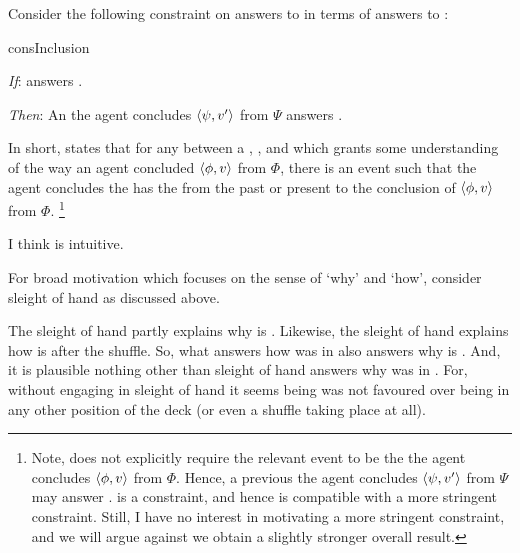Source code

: \begin{note}
  Consider the following constraint on answers to \qWhy{} in terms of answers to \qHow{}:

  \begin{constraint}{consInclusion}{\issueInclusion{}}
    \mbox{ }
    \vspace{-\baselineskip}
    \begin{itenum}
    \item[\emph{If}:]
       answers \qWhy{}.
    \item[\emph{Then}:]
      An  the agent concludes \(\langle\psi, v'\rangle\) from \(\Psi\) answers \qHow{}.
    \end{itenum}
    \vspace{-\baselineskip}
  \end{constraint}

  \noindent%
  In short, \issueInclusion{} states that for any \fingfr{} between a , , and \pool{} which grants some understanding of the way an agent concluded \(\langle\phi, v\rangle\) from \(\Phi\), there is an event such that the agent concludes the \prop{} has the \val{} from the \pool{} past or present to the \agents{} conclusion of \(\langle\phi, v\rangle\) from \(\Phi\).%
  \footnote{
    Note, \qHow{} does not explicitly require the relevant event to be the  the agent concludes \(\langle\phi, v\rangle\) from \(\Phi\).
    Hence, a previous  the agent concludes \(\langle\psi, v'\rangle\) from \(\Psi\) may answer \qHow{}.
    \issueInclusion{} is a constraint, and hence is compatible with a more stringent constraint.
    Still, I have no interest in motivating a more stringent constraint, and we will argue against \issueInclusion{} we obtain a slightly stronger overall result.
  }
\end{note}


\begin{note}
  I think \issueInclusion{} is intuitive.
\end{note}


\begin{note}
  For broad motivation which focuses on the sense of `why' and `how', consider sleight of hand as discussed above.

  The sleight of hand partly explains why \mainCard{} is \mainCardPos{}.
  Likewise, the sleight of hand explains how \mainCard{} is \mainCardPos{} after the shuffle.
  So, what answers how \mainCard{} was in \mainCardPos{} also answers why \mainCard{} is \mainCardPos{}.
  And, it is plausible nothing other than sleight of hand answers why \mainCard{} was in \mainCardPos{}.
  For, without engaging in sleight of hand it seems \mainCard{} being \mainCardPos{} was not favoured over \mainCard{} being in any other position of the deck (or even a shuffle taking place at all).
\end{note}


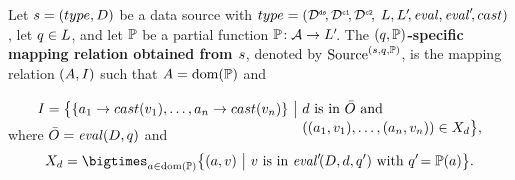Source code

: \vspace{-1mm} %

\begin{definition}
	\label{def:source_operator}
	\normalfont
	Let $\dataSource = \dataSourceTuple$ be a data source with
		$\sourceType = (\symSetDataset, \symSetContentA\!, \symSetContentB\!,$ $\symDataAcc, \symDataAcc'\!, \eval, \cbeval, \typeCast)$,
		let
	$\queryExpr \in \symDataAcc$, and
		let
	$\symAttrQueryMap$ be a partial function
	$\symAttrQueryMap \!: \symAttrUniverse  \rightarrow \symDataAcc'\!$.
	The \textbf{$(\queryExpr, \symAttrQueryMap)$-spe\-cif\-ic mapping relation obtained from $\dataSource$}, denoted by $\sourceOpDflt$, is the mapping relation $\mappingRel$ such that $\symAttrSubSet = \fctDom{\symAttrQueryMap}$ and

	\begin{align*}
		\symMappingInst = \big\{ \{\attr_1 \rightarrow \fctTypeCast{\var_1}, \dots, \attr_n \rightarrow \fctTypeCast{\var_n} \} \ \big| \
		 & \dataObject \text{ is in } \symDataSeq \text{ and}  %
		\\[-1mm]
		 & ((\attr_1 , \var_1), \dots, (\attr_n , \var_n)) \in X_d \big\}
		,
\\[-6mm] %
	\end{align*}
	where $\symDataSeq = \fctEval{\bigDataObject}{\queryExpr}$ and%
\vspace{-2mm} %
	\begin{equation*}
		X_d = \bigtimes_{\attr \in \fctDom{\symAttrQueryMap}}
		\big\{ (\attr, \var) \ \big| \
		\var \text{ is in } \fctCbeval{\bigDataObject}{\dataObject}{\queryExpr'} %
		\text{ with }  \queryExpr'\! = \symAttrQueryMap(\attr) \big\}
		.
	\end{equation*}
\end{definition}


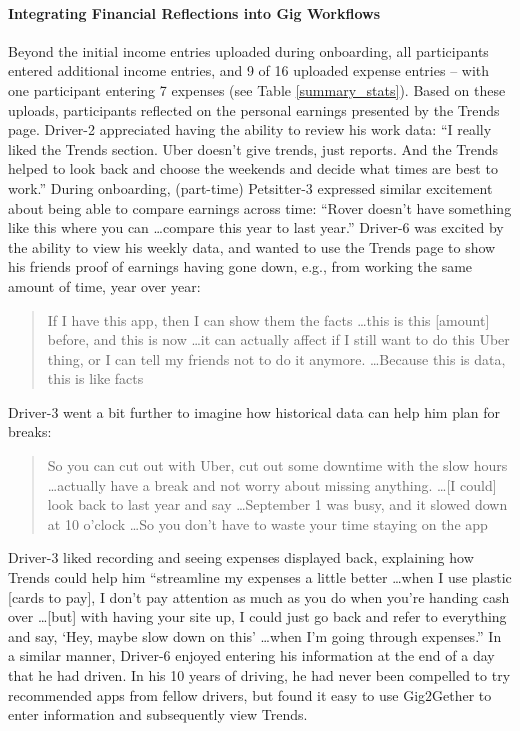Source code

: \paragraph{\textbf{{Integrating Financial Reflections into Gig Workflows}}}
Beyond the initial income entries uploaded during onboarding, all participants entered additional income entries, and 9 of 16 uploaded expense entries {-- with one participant entering 7 expenses (see Table \ref{summary_stats})}. Based on these uploads, participants reflected on the personal earnings presented by the Trends page. Driver-2 appreciated having the ability to review his work data: ``I really liked the Trends section. Uber doesn’t give trends, just reports. And the Trends helped to look back and choose the weekends and decide what times are best to work.'' During onboarding, (part-time) Petsitter-3 expressed similar excitement about being able to compare earnings across time: ``Rover doesn't have something like this where you can \dots compare this year to last year.'' 
Driver-6 was excited by the ability to view his weekly data{, and} wanted to use the Trends page to show his friends proof of earnings having gone down, e.g., from working the same amount of time, year over year:
\begin{quote}
    If I have this app, then I can show them the facts \dots this is this [amount] before, and this is now \dots it can actually affect if I still want to do this Uber thing, or I can tell my friends not to do it anymore. \dots Because this is data, this is like facts 
\end{quote}
Driver-3 went a bit further to imagine how historical data can help him plan for breaks:
\begin{quote}
So you can cut out with Uber, cut out some downtime with the slow hours \dots actually have a break and not worry about missing anything. \dots [I could] look back to last year and say \dots September 1 was busy, and it slowed down at 10 o'clock \dots So you don't have to waste your time staying on the app    
\end{quote}

Driver-3 liked recording and seeing expenses displayed back, explaining how Trends could help him ``streamline my expenses a little better \dots when I use plastic [cards to pay], I don't pay attention as much as you do when you're handing cash over \dots [but] with having your site up, I could just go back and refer to everything and say, `Hey, maybe slow down on this' \dots when I'm going through expenses.''
In a similar manner, Driver-6 enjoyed entering his information at the end of a day that he had driven. In his 10 years of driving, he had never been compelled to try recommended apps from fellow drivers, but found it easy to use Gig2Gether to enter information and subsequently view Trends.


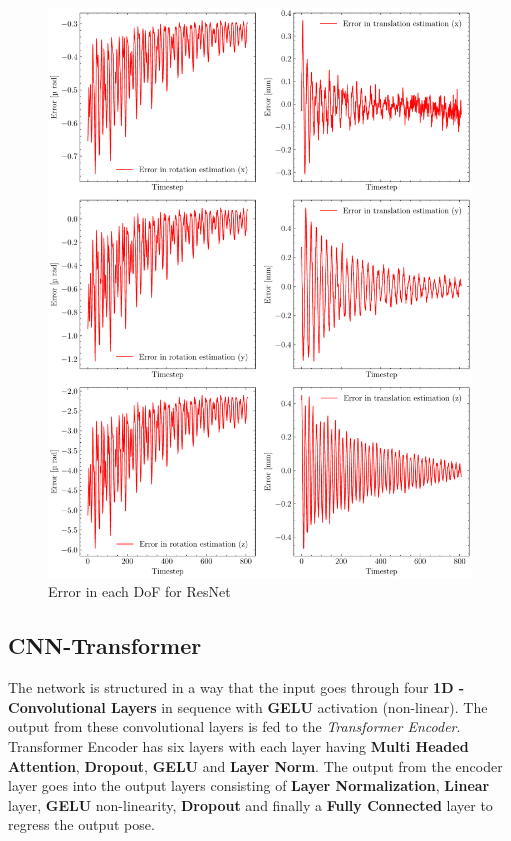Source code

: \begin{figure}[H]
    \centering
    \includegraphics[scale=0.52]{images/fig_chapter4/nn_related/error_in_predicted_vs_ground_truth_resnet.pdf}
    \caption{Error in each DoF for ResNet}
    \label{fig:resnet_error}
\end{figure}


\subsection{CNN-Transformer}
The network is structured in a way that the input goes through four \textbf{1D - Convolutional Layers} in sequence with \textbf{GELU} activation (non-linear). The output from these convolutional layers is fed to the \textit{Transformer Encoder}. Transformer Encoder has six layers with each layer having \textbf{Multi Headed Attention}, \textbf{Dropout}, \textbf{GELU} and \textbf{Layer Norm}. The output from the encoder layer goes into the output layers consisting of \textbf{Layer Normalization}, \textbf{Linear} layer, \textbf{GELU} non-linearity, \textbf{Dropout} and finally a \textbf{Fully Connected} layer to regress the output pose.

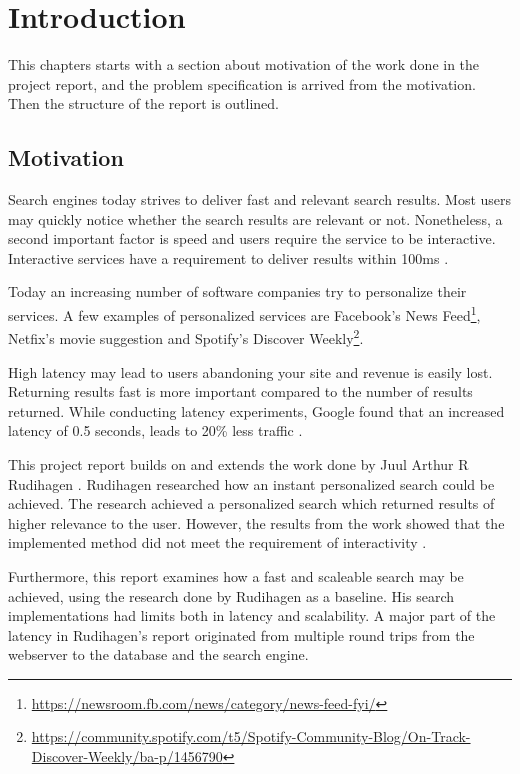 \chapter{Introduction}
\label{ch:introduction}
This chapters starts with a section about motivation of the work done in the project report,
and the problem specification is arrived from the motivation.
Then the structure of the report is outlined.

\section{Motivation}
Search engines today strives to deliver fast and relevant search results.
Most users may quickly notice whether the search results are relevant or not.
Nonetheless, a second important factor is speed and users require the service to be interactive.
Interactive services have a requirement to deliver results within 100ms \cite{google-latency}.

Today an increasing number of software companies try to personalize their services.
A few examples of personalized services are Facebook's News Feed\footnote{\url{https://newsroom.fb.com/news/category/news-feed-fyi/}},
Netfix's movie suggestion \cite{netflix-recommendation} and Spotify's Discover Weekly\footnote{\url{https://community.spotify.com/t5/Spotify-Community-Blog/On-Track-Discover-Weekly/ba-p/1456790}}.

High latency may lead to users abandoning your site and revenue is easily lost.
Returning results fast is more important compared to the number of results returned.
While conducting latency experiments, Google found that an increased latency of 0.5 seconds, leads to 20\% less traffic \cite{google-marissa}.

This project report builds on and extends the work done by Juul Arthur R Rudihagen \cite{master-thesis}.
Rudihagen researched how an instant personalized search could be achieved.
The research achieved a personalized search which returned results of higher relevance to the user.
However, the results from the work showed that the implemented method did not meet the requirement of interactivity \cite{master-thesis}.

Furthermore, this report examines how a fast and scaleable search may be achieved, using the research done by Rudihagen as a baseline.
His search implementations had limits both in latency and scalability.
A major part of the latency in Rudihagen's report originated from multiple round trips from the webserver to the database and the search engine.

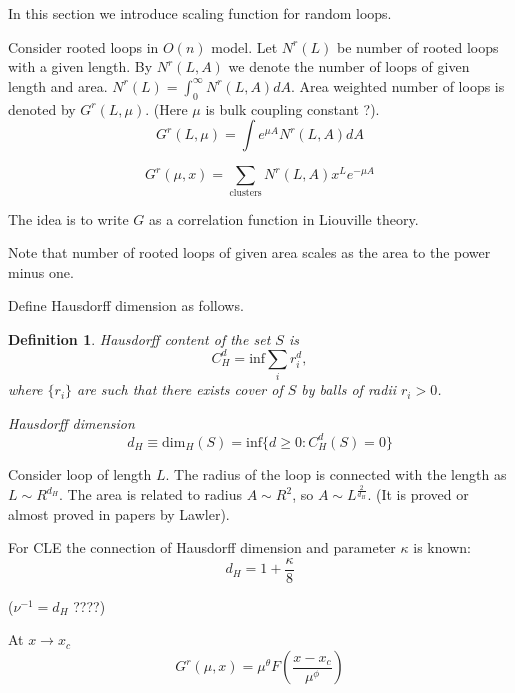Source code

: \documentclass[12pt]{article}
\newtheorem{definition}{Definition}
\begin{document}
In this section we introduce scaling function for random loops. 

Consider rooted loops in $O(n)$ model. Let $N^r(L)$ be number of
rooted loops with a given length.  By $N^r(L,A)$ we denote the number
of loops of given length and area. $N^r(L)=\int_0^{\infty} N^r(L,A)
dA$. Area weighted number of loops is denoted by $G^r(L,\mu)$. (Here
$\mu$ is bulk coupling constant ?).
\begin{equation}
  \label{eq:2}
  G^r(L,\mu)=\int e^{\mu A} N^r(L,A) dA
\end{equation}

\begin{equation}
  \label{eq:1}
  G^r (\mu,x) = \sum_{\mathrm{clusters}} N^r (L,A) x^L e^{-\mu A}
\end{equation}

The idea is to write $G$ as a correlation function in Liouville
theory.

Note that number of rooted loops of given area scales as the area to
the power minus one. 

Define Hausdorff dimension as follows.
\begin{definition}
  {\it Hausdorff content} of the set $S$ is
  \begin{equation}
    \label{eq:3}
    C^d_H = \mathrm{inf} \sum_i r_i^d,
  \end{equation}
  where $\{r_i\}$ are such that there exists cover of $S$ by balls of
  radii $r_i>0$. 

  {\it Hausdorff dimension}
  \begin{equation}
    \label{eq:4}
    d_H\equiv\mathrm{dim}_H(S) = \mathrm{inf}\{ d\geq 0: C^d_H(S)=0\}
  \end{equation}
\end{definition}

Consider loop of length $L$. The radius of the loop is connected with
the length as $L\sim R^{d_H}$. The area is related to radius $A\sim
R^2$, so $A\sim L^{\frac{2}{d_H}}$.
(It is proved or almost proved in papers by Lawler).

For CLE the connection of Hausdorff dimension and parameter $\kappa$
is known:
\begin{equation}
  \label{eq:5}
  d_H=1+\frac{\kappa}{8}
\end{equation}

($\nu^{-1}=d_H$ ????)


At $x\to x_c$
\begin{equation}
  \label{eq:6}
  G^r(\mu,x)= \mu^{\theta} F\left(\frac{x-x_c}{\mu^{\phi}}\right)
\end{equation}
\end{document}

• Prompt:
Across the records above, show each line containing the word "dataSource".

• Result:
	Let $\dataSource = \dataSourceTuple$ be a data source with
	The \textbf{$(\queryExpr, \symAttrQueryMap)$-spe\-cif\-ic mapping relation obtained from $\dataSource$}, denoted by $\sourceOpDflt$, is the mapping relation $\mappingRel$ such that $\symAttrSubSet = \fctDom{\symAttrQueryMap}$ and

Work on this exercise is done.